Lines in the records below that contain the word "example" must each be copied.

──────────

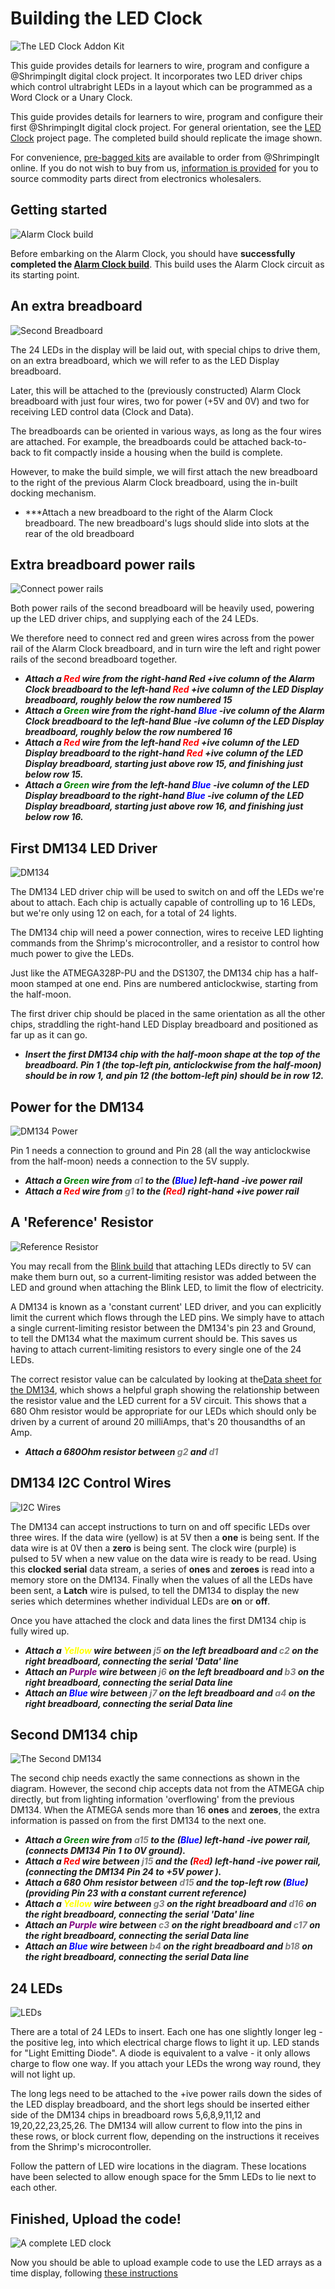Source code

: # Building the LED Clock

![The LED Clock Addon Kit][header]

This guide provides details for learners to wire, program and configure a @ShrimpingIt digital clock project. It incorporates two LED driver chips which control ultrabright LEDs in a layout which can be programmed as a Word Clock or a Unary Clock.

This guide provides details for learners to wire, program and configure their first @ShrimpingIt digital clock project. For general orientation, see the [LED Clock](./index.html) project page. The completed build should replicate the image shown.

For convenience, [pre-bagged kits](../../kit/ledclock.html) are available to order from @ShrimpingIt online. If you do not wish to buy from us, [information is provided](./procure.html) for you to source commodity parts direct from electronics wholesalers.

## Getting started

![Alarm Clock build][step00]

Before embarking on the Alarm Clock, you should have **successfully completed the [Alarm Clock build](../alarmclock/build.html)**. This build uses the Alarm Clock circuit as its starting point.

## An extra breadboard

![Second Breadboard][step01]

The 24 LEDs in the display will be laid out, with special chips to drive them, on an extra breadboard, which we will refer to as the LED Display breadboard.

Later, this  will be attached to the (previously constructed) Alarm Clock breadboard with just four wires, two for power (+5V and 0V) and two for receiving LED control data (Clock and Data).

The breadboards can be oriented in various ways, as long as the four wires are attached. For example, the breadboards could be attached back-to-back to fit compactly inside a housing when the build is complete.

However, to make the build simple, we will first attach the new breadboard to the right of the previous Alarm Clock breadboard, using the in-built docking mechanism.

* ***Attach a new breadboard to the right of the Alarm Clock breadboard. The new breadboard's lugs should slide into slots at the rear of the old breadboard

## Extra breadboard power rails

![Connect power rails][step02]

Both power rails of the second breadboard will be heavily used, powering up the LED driver chips, and supplying each of the 24 LEDs.

We therefore need to connect red and green wires across from the power rail of the Alarm Clock breadboard, and in turn wire the left and right power rails of the second breadboard together.

* ***Attach a <span style="color:red">Red</span> wire from the right-hand Red +ive column of the Alarm Clock breadboard to the left-hand <span style="color:red">Red</span> +ive column of the LED Display breadboard, roughly below the row numbered 15***
* ***Attach a <span style="color:green">Green</span> wire from the right-hand <span style="color:blue">Blue</span> -ive column of the Alarm Clock breadboard to the left-hand Blue -ive column of the LED Display breadboard, roughly below the row numbered 16***
* ***Attach a <span style="color:red;">Red</span> wire from the left-hand <span style="color:red;">Red</span> +ive column of the LED Display breadboard to the right-hand <span style="color:red;">Red</span> +ive column of the LED Display breadboard, starting just above row 15, and finishing just below row 15.***
* ***Attach a <span style="color:green;">Green</span> wire from the left-hand <span style="color:blue;">Blue</span> -ive column of the LED Display breadboard to the right-hand <span style="color:blue;">Blue</span> -ive column of the LED Display breadboard, starting just above row 16, and finishing just below row 16.***

## First DM134 LED Driver

![DM134][step03]

The DM134 LED driver chip will be used to switch on and off the LEDs we're about to attach. Each chip is actually capable of controlling up to 16 LEDs, but we're only using 12 on each, for a total of 24 lights. 

The DM134 chip will need a power connection, wires to receive LED lighting commands from the Shrimp's microcontroller, and a resistor to control how much power to give the LEDs. 

Just like the ATMEGA328P-PU and the DS1307, the DM134 chip has a half-moon stamped at one end. Pins are numbered anticlockwise, starting from the half-moon.  

The first driver chip should be placed in the same orientation as all the other chips, straddling the right-hand LED Display breadboard and positioned as far up as it can go.

* ***Insert the first DM134 chip with the half-moon shape at the top of the breadboard. Pin 1 (the top-left pin, anticlockwise from the half-moon) should be in row 1, and pin 12 (the bottom-left pin) should be in row 12.***

## Power for the DM134

![DM134 Power][step04]

Pin 1 needs a connection to ground and Pin 28 (all the way anticlockwise from the half-moon) needs a connection to the 5V supply.

* ***Attach a <span style="color:green;">Green</span> wire from <span style="color:gray">a1</span> to the (<span style="color:blue;">Blue</span>) left-hand -ive power rail***
* ***Attach a <span style="color:red;">Red</span> wire from <span style="color:gray;">g1</span> to the (<span style="color:red;">Red</span>) right-hand +ive power rail***

## A 'Reference' Resistor

![Reference Resistor][step05]

You may recall from the [Blink build](../shrimp/build.html) that attaching LEDs directly to 5V can make them burn out, so a current-limiting resistor was added between the LED and ground when attaching the Blink LED, to limit the flow of electricity.

A DM134 is known as a 'constant current' LED driver, and you can explicitly limit the current which flows through the LED pins. We simply have to attach a single current-limiting resistor between the DM134's pin 23 and Ground, to tell the DM134 what the maximum current should be. This saves us having to attach current-limiting resistors to every single one of the 24 LEDs.

The correct resistor value can be calculated by looking at the[Data sheet for the DM134](http://www.siti.com.tw/product/spec/LED/SP_DM134,DM135-013.pdf), which shows a helpful graph showing the relationship between the resistor value and the LED current for a 5V circuit. This shows that a 680 Ohm resistor would be appropriate for our LEDs which should only be driven by a current of around 20 milliAmps, that's 20 thousandths of an Amp.

* ***Attach a 680Ohm resistor between <span style="color:gray;">g2</span> and <span style="color:gray;">d1</span>***

## DM134 I2C Control Wires

![I2C Wires][step07]

The DM134 can accept instructions to turn on and off specific LEDs over three wires. If the data wire (yellow) is at 5V then a **one** is being sent. If the data wire is at 0V then a **zero** is being sent. The clock wire (purple) is pulsed to 5V when a new value on the data wire is ready to be read. Using this **clocked serial** data stream, a series of **ones** and **zeroes** is read into a memory store on the DM134. Finally when the values of all the LEDs have been sent, a **Latch** wire is pulsed, to tell the DM134 to display the new series which determines whether individual LEDs are **on** or **off**.

Once you have attached the clock and data lines the first DM134 chip is fully wired up.

* ***Attach a <span style="color:yellow;">Yellow</span> wire between <span style="color:gray;">j5</span> on the left breadboard and <span style="color:gray;">c2</span> on the right breadboard, connecting the serial 'Data' line***
* ***Attach an <span style="color:purple;">Purple</span> wire between <span style="color:gray;">j6</span> on the left breadboard and <span style="color:gray;">b3</span> on the right breadboard, connecting the serial Data line***
* ***Attach an <span style="color:blue;">Blue</span> wire between <span style="color:gray;">j7</span> on the left breadboard and <span style="color:gray;">a4</span> on the right breadboard, connecting the serial Data line***

## Second DM134 chip

![The Second DM134][step08]

The second chip needs exactly the same connections as shown in the diagram. However, the second chip accepts data not from the ATMEGA chip directly, but from lighting information 'overflowing' from the previous DM134. When the ATMEGA sends more than 16 **ones** and **zeroes**, the extra information is passed on from the first DM134 to the next one. 

* ***Attach a <span style="color:green;">Green</span> wire from <span style="color:gray;">a15</span> to the (<span style="color:blue;">Blue</span>) left-hand -ive power rail, (connects DM134 Pin 1 to 0V ground).***
* ***Attach a <span style="color:red;">Red</span> wire between <span style="color:gray;">j15</span> and the (<span style="color:red;">Red</span>) left-hand -ive power rail, (connecting the DM134 Pin 24 to +5V power ).***
* ***Attach a 680 Ohm resistor between <span style="color:gray;">d15</span> and the top-left row (<span style="color:blue;">Blue</span>) (providing Pin 23 with a constant current reference)***
* ***Attach a <span style="color:yellow;">Yellow</span> wire between <span style="color:gray;">g3</span> on the right breadboard and <span style="color:gray;">d16</span> on the right breadboard, connecting the serial 'Data' line***
* ***Attach an <span style="color:purple;">Purple</span> wire between <span style="color:gray;">c3</span> on the right breadboard and <span style="color:gray;">c17</span> on the right breadboard, connecting the serial Data line***
* ***Attach an <span style="color:blue;">Blue</span> wire between <span style="color:gray;">b4</span> on the right breadboard and <span style="color:gray;">b18</span> on the right breadboard, connecting the serial Data line***

## 24 LEDs

![LEDs][step09]

There are a total of 24 LEDs to insert. Each one has one slightly longer leg - the positive leg, into which electrical charge flows to light it up. LED stands for "Light Emitting Diode". A diode is equivalent to a valve - it only allows charge to flow one way. If you attach your LEDs the wrong way round, they will not light up.

The long legs need to be attached to the +ive power rails down the sides of the LED display breadboard, and the short legs should be inserted either side of the DM134 chips in breadboard rows 5,6,8,9,11,12 and 19,20,22,23,25,26. The DM134 will allow current to flow into the pins in these rows, or block current flow, depending on the instructions it receives from the Shrimp's microcontroller. 

Follow the pattern of LED wire locations in the diagram. These locations have been selected to allow enough space for the 5mm LEDs to lie next to each other.

## Finished, Upload the code!

![A complete LED clock][step10]

Now you should be able to upload example code to use the LED arrays as a time display, following [these instructions](program.html)

[header]: kit.png
[step00]: sequence/00_alarm_clock.png
[step01]: sequence/01_second_breadboard.png
[step02]: sequence/02_powerrails.png
[step03]: sequence/03_first_dm134.png
[step04]: sequence/04_first_dm134_power.png
[step05]: sequence/05_first_dm134_resistor.png
[step07]: sequence/07_first_dm134_clock+data.png
[step08]: sequence/08_second_dm134.png
[step09]: sequence/09_leds.png
[step10]: sequence/10_final.png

──────────

- **Final answer**
The breadboards can be oriented in various ways, as long as the four wires are attached. For example, the breadboards could be attached back-to-back to fit compactly inside a housing when the build is complete.
Now you should be able to upload example code to use the LED arrays as a time display, following [these instructions](program.html)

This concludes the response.